*** Opening of SUPPLIED DATA ***

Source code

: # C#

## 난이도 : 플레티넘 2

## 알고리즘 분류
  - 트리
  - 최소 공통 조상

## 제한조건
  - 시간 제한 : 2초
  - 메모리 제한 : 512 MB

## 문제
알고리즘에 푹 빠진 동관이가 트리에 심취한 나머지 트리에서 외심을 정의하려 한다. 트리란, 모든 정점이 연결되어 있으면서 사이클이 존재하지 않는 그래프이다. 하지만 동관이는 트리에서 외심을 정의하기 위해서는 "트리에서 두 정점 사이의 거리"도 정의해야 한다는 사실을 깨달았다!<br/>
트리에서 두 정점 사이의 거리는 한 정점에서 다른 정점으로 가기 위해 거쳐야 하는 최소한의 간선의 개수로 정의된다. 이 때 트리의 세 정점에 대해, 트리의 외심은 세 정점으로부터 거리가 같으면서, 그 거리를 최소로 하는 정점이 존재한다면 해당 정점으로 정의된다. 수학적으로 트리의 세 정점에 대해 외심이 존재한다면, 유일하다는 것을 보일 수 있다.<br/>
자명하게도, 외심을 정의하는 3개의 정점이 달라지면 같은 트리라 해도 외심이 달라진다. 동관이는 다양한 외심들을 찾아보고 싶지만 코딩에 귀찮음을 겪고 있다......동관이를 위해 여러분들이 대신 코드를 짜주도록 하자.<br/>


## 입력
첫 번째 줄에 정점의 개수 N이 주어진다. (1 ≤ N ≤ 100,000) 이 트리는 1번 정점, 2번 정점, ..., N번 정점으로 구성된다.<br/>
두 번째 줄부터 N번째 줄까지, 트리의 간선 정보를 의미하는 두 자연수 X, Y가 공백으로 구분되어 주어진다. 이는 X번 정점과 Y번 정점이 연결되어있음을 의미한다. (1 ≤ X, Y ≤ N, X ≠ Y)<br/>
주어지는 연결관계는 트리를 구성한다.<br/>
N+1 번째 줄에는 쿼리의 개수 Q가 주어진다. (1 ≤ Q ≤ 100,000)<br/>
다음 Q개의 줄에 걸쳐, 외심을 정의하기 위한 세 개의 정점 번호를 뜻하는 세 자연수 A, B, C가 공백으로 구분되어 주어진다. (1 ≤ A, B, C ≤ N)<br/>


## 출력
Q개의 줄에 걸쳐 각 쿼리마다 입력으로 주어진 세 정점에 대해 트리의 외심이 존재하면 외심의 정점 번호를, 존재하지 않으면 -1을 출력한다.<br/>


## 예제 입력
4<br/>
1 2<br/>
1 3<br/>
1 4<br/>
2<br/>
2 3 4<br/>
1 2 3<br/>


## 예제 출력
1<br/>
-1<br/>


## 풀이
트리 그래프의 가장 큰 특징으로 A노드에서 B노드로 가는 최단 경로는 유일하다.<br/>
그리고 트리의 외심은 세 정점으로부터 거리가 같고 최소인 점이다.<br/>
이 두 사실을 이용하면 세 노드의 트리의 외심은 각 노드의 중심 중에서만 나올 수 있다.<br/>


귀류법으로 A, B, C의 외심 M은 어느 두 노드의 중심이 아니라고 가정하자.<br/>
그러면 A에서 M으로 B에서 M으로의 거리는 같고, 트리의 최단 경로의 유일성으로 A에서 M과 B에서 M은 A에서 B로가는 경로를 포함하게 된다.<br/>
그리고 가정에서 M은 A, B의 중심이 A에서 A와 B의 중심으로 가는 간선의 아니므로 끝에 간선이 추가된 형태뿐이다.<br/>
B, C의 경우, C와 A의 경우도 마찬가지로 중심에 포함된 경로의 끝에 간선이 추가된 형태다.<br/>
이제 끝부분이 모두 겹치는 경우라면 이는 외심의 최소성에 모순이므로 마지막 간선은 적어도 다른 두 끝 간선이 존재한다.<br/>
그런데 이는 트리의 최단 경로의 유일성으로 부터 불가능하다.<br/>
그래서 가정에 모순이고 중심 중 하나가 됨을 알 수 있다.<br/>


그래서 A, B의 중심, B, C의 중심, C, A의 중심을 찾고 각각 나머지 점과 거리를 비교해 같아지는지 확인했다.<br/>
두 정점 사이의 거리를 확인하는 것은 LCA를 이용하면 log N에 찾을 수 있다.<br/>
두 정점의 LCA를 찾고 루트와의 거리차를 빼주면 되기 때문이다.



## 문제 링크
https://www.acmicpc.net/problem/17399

*** Close of SUPPLIED DATA ***

(YOUR TASK): Write the entries out once more, exactly as they were given.

(YOUR SOLUTION):
Source code

: # C#

## 난이도 : 플레티넘 2

## 알고리즘 분류
  - 트리
  - 최소 공통 조상

## 제한조건
  - 시간 제한 : 2초
  - 메모리 제한 : 512 MB

## 문제
알고리즘에 푹 빠진 동관이가 트리에 심취한 나머지 트리에서 외심을 정의하려 한다. 트리란, 모든 정점이 연결되어 있으면서 사이클이 존재하지 않는 그래프이다. 하지만 동관이는 트리에서 외심을 정의하기 위해서는 "트리에서 두 정점 사이의 거리"도 정의해야 한다는 사실을 깨달았다!<br/>
트리에서 두 정점 사이의 거리는 한 정점에서 다른 정점으로 가기 위해 거쳐야 하는 최소한의 간선의 개수로 정의된다. 이 때 트리의 세 정점에 대해, 트리의 외심은 세 정점으로부터 거리가 같으면서, 그 거리를 최소로 하는 정점이 존재한다면 해당 정점으로 정의된다. 수학적으로 트리의 세 정점에 대해 외심이 존재한다면, 유일하다는 것을 보일 수 있다.<br/>
자명하게도, 외심을 정의하는 3개의 정점이 달라지면 같은 트리라 해도 외심이 달라진다. 동관이는 다양한 외심들을 찾아보고 싶지만 코딩에 귀찮음을 겪고 있다......동관이를 위해 여러분들이 대신 코드를 짜주도록 하자.<br/>


## 입력
첫 번째 줄에 정점의 개수 N이 주어진다. (1 ≤ N ≤ 100,000) 이 트리는 1번 정점, 2번 정점, ..., N번 정점으로 구성된다.<br/>
두 번째 줄부터 N번째 줄까지, 트리의 간선 정보를 의미하는 두 자연수 X, Y가 공백으로 구분되어 주어진다. 이는 X번 정점과 Y번 정점이 연결되어있음을 의미한다. (1 ≤ X, Y ≤ N, X ≠ Y)<br/>
주어지는 연결관계는 트리를 구성한다.<br/>
N+1 번째 줄에는 쿼리의 개수 Q가 주어진다. (1 ≤ Q ≤ 100,000)<br/>
다음 Q개의 줄에 걸쳐, 외심을 정의하기 위한 세 개의 정점 번호를 뜻하는 세 자연수 A, B, C가 공백으로 구분되어 주어진다. (1 ≤ A, B, C ≤ N)<br/>


## 출력
Q개의 줄에 걸쳐 각 쿼리마다 입력으로 주어진 세 정점에 대해 트리의 외심이 존재하면 외심의 정점 번호를, 존재하지 않으면 -1을 출력한다.<br/>


## 예제 입력
4<br/>
1 2<br/>
1 3<br/>
1 4<br/>
2<br/>
2 3 4<br/>
1 2 3<br/>


## 예제 출력
1<br/>
-1<br/>


## 풀이
트리 그래프의 가장 큰 특징으로 A노드에서 B노드로 가는 최단 경로는 유일하다.<br/>
그리고 트리의 외심은 세 정점으로부터 거리가 같고 최소인 점이다.<br/>
이 두 사실을 이용하면 세 노드의 트리의 외심은 각 노드의 중심 중에서만 나올 수 있다.<br/>


귀류법으로 A, B, C의 외심 M은 어느 두 노드의 중심이 아니라고 가정하자.<br/>
그러면 A에서 M으로 B에서 M으로의 거리는 같고, 트리의 최단 경로의 유일성으로 A에서 M과 B에서 M은 A에서 B로가는 경로를 포함하게 된다.<br/>
그리고 가정에서 M은 A, B의 중심이 A에서 A와 B의 중심으로 가는 간선의 아니므로 끝에 간선이 추가된 형태뿐이다.<br/>
B, C의 경우, C와 A의 경우도 마찬가지로 중심에 포함된 경로의 끝에 간선이 추가된 형태다.<br/>
이제 끝부분이 모두 겹치는 경우라면 이는 외심의 최소성에 모순이므로 마지막 간선은 적어도 다른 두 끝 간선이 존재한다.<br/>
그런데 이는 트리의 최단 경로의 유일성으로 부터 불가능하다.<br/>
그래서 가정에 모순이고 중심 중 하나가 됨을 알 수 있다.<br/>


그래서 A, B의 중심, B, C의 중심, C, A의 중심을 찾고 각각 나머지 점과 거리를 비교해 같아지는지 확인했다.<br/>
두 정점 사이의 거리를 확인하는 것은 LCA를 이용하면 log N에 찾을 수 있다.<br/>
두 정점의 LCA를 찾고 루트와의 거리차를 빼주면 되기 때문이다.



## 문제 링크
https://www.acmicpc.net/problem/17399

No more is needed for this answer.